Asked by Maria Alvarez
on 18 Sep 2019

Hello,

I am trying to find the optimal parameters for my first order ODE to fit a dataset.

My ODE takes the following form: ds/dt= (alfa * temp - s(t)) * (1/tau)

The parameters that I need to find are "alfa" and "tau" whereas "temp" (temperature) depends on time but I have no equation to represent it, just a dataset of its evolution over time during the same timeframe of "ds/ dt" evolution.

I would appreciate any feedback on how to get "temp" into the code as my working version is not working. Please see below the code and its errors.

Many thanks in advance for any feedback.

CODE:

%Initial data

load rcp85_expansionmidmatlab.txt;

load rcp85_temperaturemidmatlab.txt;

time= rcp85_temperaturemidmatlab(:,1)-2006+1;

temp= rcp85_temperaturemidmatlab(:,2);

sealevel=rcp85_expansionmidmatlab(:,2);

plot(time,sealevel)

%ODE information

tSpan = [1 95];

z0 = [0.0118];

tempi=temp(tSpan);

%Initial guess

alfa=0.2;%lower range from Mengel paper

tau=82;%lower range from Mengel paper

ODE_Sol= ode45(@(t,z)updateStates(t,z,alfa,tau,tempi),tSpan,z0); % Run the ODE

simsealevel = deval(ODE_Sol, time); % Evaluate the solution at the experimental time steps

hold on

plot(time, simsealevel, '-r')

%% Set up optimization

myObjective = @(x) objFcn(x,time,sealevel,tSpan,z0);

lb = [0.2,82];

ub = [0.63,1290];

bestalfatau = lsqnonlin(myObjective, alfa,tau, lb, ub);

%% Plot best result

ODE_Sol = ode45(@(t,z)updateStates(t,z,bestalfatau,tempi),tSpan, z0);

bestsealevel = deval(ODE_Sol, time);

plot(time, bestsealevel, '-g')

legend('IPCC Data','Initial Param','Best Param');

function f = updateStates(t,z,alfa,tau,tempi)

f = (alfa.*tempi-z)*(1/tau);

function cost= objFcn (x,time,sealevel,tSpan,z0)

ODE_Sol = ode45(@(t,z)updateStates(t,z,x),tempi, tSpan, z0);

simsealevel = deval(ODE_Sol, time);

cost = simsealevel-sealevel;

ERRORS:

Error using odearguments (line 95)

@(T,Z)UPDATESTATES(T,Z,ALFA,TAU,TEMPI) returns a vector of length 2, but the length of initial conditions vector is 1.

The vector returned by @(T,Z)UPDATESTATES(T,Z,ALFA,TAU,TEMPI) and the initial conditions vector must have the same number

of elements.

Error in ode45 (line 115)

odearguments(FcnHandlesUsed, solver_name, ode, tspan, y0, options, varargin);

Error in odeparam1 (line 21)

ODE_Sol= ode45(@(t,z)updateStates(t,z,alfa,tau,tempi),tSpan,z0); % Run the ODE

Answer by Are Mjaavatten
on 19 Sep 2019

Accepted Answer

The challenge is how to use your table of temperatures in your updateStates function.
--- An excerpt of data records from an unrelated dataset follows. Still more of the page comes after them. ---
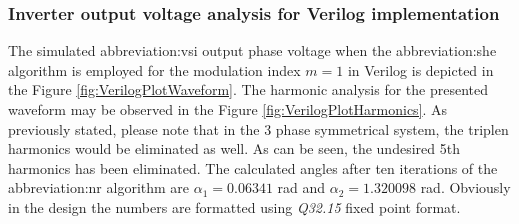 \documentclass[a4paper, twoside, 11pt]{article}
\begin{document}
        
    \FloatBarrier

    \subsubsection{Inverter output voltage analysis for Verilog implementation}
        The simulated \gls{abbreviation:vsi} output phase voltage when the \gls{abbreviation:she} algorithm is employed for the modulation index $m = 1$ in Verilog is depicted in the Figure \ref{fig:VerilogPlotWaveform}. The harmonic analysis for the presented waveform may be observed in the Figure \ref{fig:VerilogPlotHarmonics}. As previously stated, please note that in the 3 phase symmetrical system, the triplen harmonics would be eliminated as well. As can be seen, the undesired 5th harmonics has been eliminated. The calculated angles after ten iterations of the \gls{abbreviation:nr} algorithm are $\alpha_1 = 0.06341$ rad and $\alpha_2 = 1.320098$ rad. Obviously in the design the numbers are formatted using \textit{Q32.15} fixed point format.
\end{document}
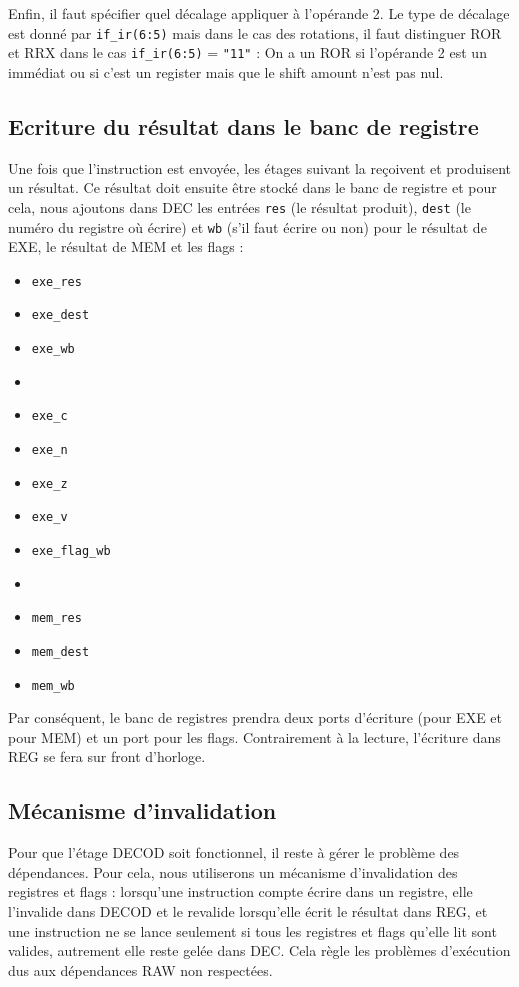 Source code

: \documentclass{article}
\begin{document}
Enfin, il faut spécifier quel décalage appliquer à l'opérande 2.
Le type de décalage est donné par \texttt{if\_ir(6:5)} mais dans le cas des rotations,
il faut distinguer ROR et RRX dans le cas \texttt{if\_ir(6:5)} = \texttt{"11"} :
On a un ROR si l'opérande 2 est un immédiat ou si c'est un register mais que le shift amount n'est pas nul.

\subsection{Ecriture du résultat dans le banc de registre}

Une fois que l'instruction est envoyée, les étages suivant la reçoivent et produisent un résultat.
Ce résultat doit ensuite être stocké dans le banc de registre et pour cela, nous ajoutons dans DEC
les entrées \texttt{res} (le résultat produit), \texttt{dest} (le numéro du registre où écrire)
et \texttt{wb} (s'il faut écrire
ou non) pour le résultat de EXE, le résultat de MEM et les flags :

\begin{itemize}
 \item \texttt{exe\_res}
 \item \texttt{exe\_dest}
 \item \texttt{exe\_wb}
 \item
 \item \texttt{exe\_c}
 \item \texttt{exe\_n}
 \item \texttt{exe\_z}
 \item \texttt{exe\_v}
 \item \texttt{exe\_flag\_wb}
 \item
 \item \texttt{mem\_res}
 \item \texttt{mem\_dest}
 \item \texttt{mem\_wb}
\end{itemize}

Par conséquent, le banc de registres prendra deux ports d'écriture (pour EXE et pour MEM)
et un port pour les flags. Contrairement à la lecture, l'écriture dans REG se fera sur front d'horloge.

\subsection{Mécanisme d'invalidation}

Pour que l'étage DECOD soit fonctionnel, il reste à gérer le problème des dépendances.
Pour cela, nous utiliserons un mécanisme d'invalidation des registres et flags :
lorsqu'une instruction compte écrire dans un registre, elle l'invalide dans DECOD
et le revalide lorsqu'elle écrit le résultat dans REG, et une instruction ne se lance
seulement si tous les registres et flags qu'elle lit sont valides, autrement elle reste gelée dans DEC.
Cela règle les problèmes d'exécution dus aux dépendances RAW non respectées.
\end{document}
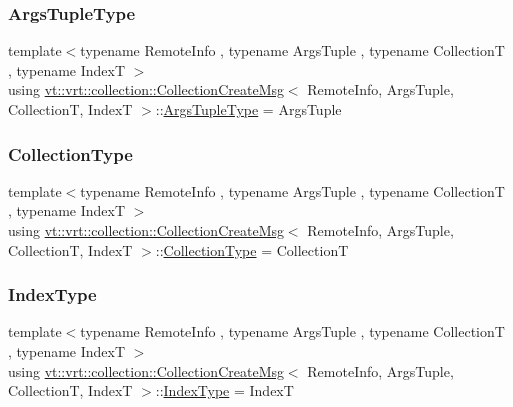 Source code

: \subsubsection{\texorpdfstring{Args\+Tuple\+Type}{ArgsTupleType}}
{\footnotesize\ttfamily template$<$typename Remote\+Info , typename Args\+Tuple , typename CollectionT , typename IndexT $>$ \\
using \hyperlink{structvt_1_1vrt_1_1collection_1_1_collection_create_msg}{vt\+::vrt\+::collection\+::\+Collection\+Create\+Msg}$<$ Remote\+Info, Args\+Tuple, CollectionT, IndexT $>$\+::\hyperlink{structvt_1_1vrt_1_1collection_1_1_collection_create_msg_abb55583fc386581742c169c93840744f}{Args\+Tuple\+Type} =  Args\+Tuple}

\mbox{\label{structvt_1_1vrt_1_1collection_1_1_collection_create_msg_a32f39cc924fbbe6f445d48f5b74ded8f}} 
\subsubsection{\texorpdfstring{Collection\+Type}{CollectionType}}
{\footnotesize\ttfamily template$<$typename Remote\+Info , typename Args\+Tuple , typename CollectionT , typename IndexT $>$ \\
using \hyperlink{structvt_1_1vrt_1_1collection_1_1_collection_create_msg}{vt\+::vrt\+::collection\+::\+Collection\+Create\+Msg}$<$ Remote\+Info, Args\+Tuple, CollectionT, IndexT $>$\+::\hyperlink{structvt_1_1vrt_1_1collection_1_1_collection_create_msg_a32f39cc924fbbe6f445d48f5b74ded8f}{Collection\+Type} =  CollectionT}

\mbox{\label{structvt_1_1vrt_1_1collection_1_1_collection_create_msg_a32b4a63169ad3f9063002a91dadb2435}} 
\subsubsection{\texorpdfstring{Index\+Type}{IndexType}}
{\footnotesize\ttfamily template$<$typename Remote\+Info , typename Args\+Tuple , typename CollectionT , typename IndexT $>$ \\
using \hyperlink{structvt_1_1vrt_1_1collection_1_1_collection_create_msg}{vt\+::vrt\+::collection\+::\+Collection\+Create\+Msg}$<$ Remote\+Info, Args\+Tuple, CollectionT, IndexT $>$\+::\hyperlink{structvt_1_1vrt_1_1collection_1_1_collection_create_msg_a32b4a63169ad3f9063002a91dadb2435}{Index\+Type} =  IndexT}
At a given time t, you must interpolate your table to find the correct value. Here is a simple example:

T = [22,24,18,21]; % temperature series

ts =[0,5,10,20]; % Times when T is sampled

x0 = 16;

fun = @(t,x) interp1(ts,T,t)-x;

[t,x] = ode45(fun,[0,20],x0);

plot(t,x,ts,T)

Hopefully, you will be able to use this trick to solve your ODE. The next step is to of course to find your parameters. If you have access to the optimization toolbox, try fmununc or lsqnonlin.

Maria Alvarez
on 20 Sep 2019

Thanks again, Are!

I made the suggested change and managed to get the simulated sea level - "simsealevel"- as curve on the plot.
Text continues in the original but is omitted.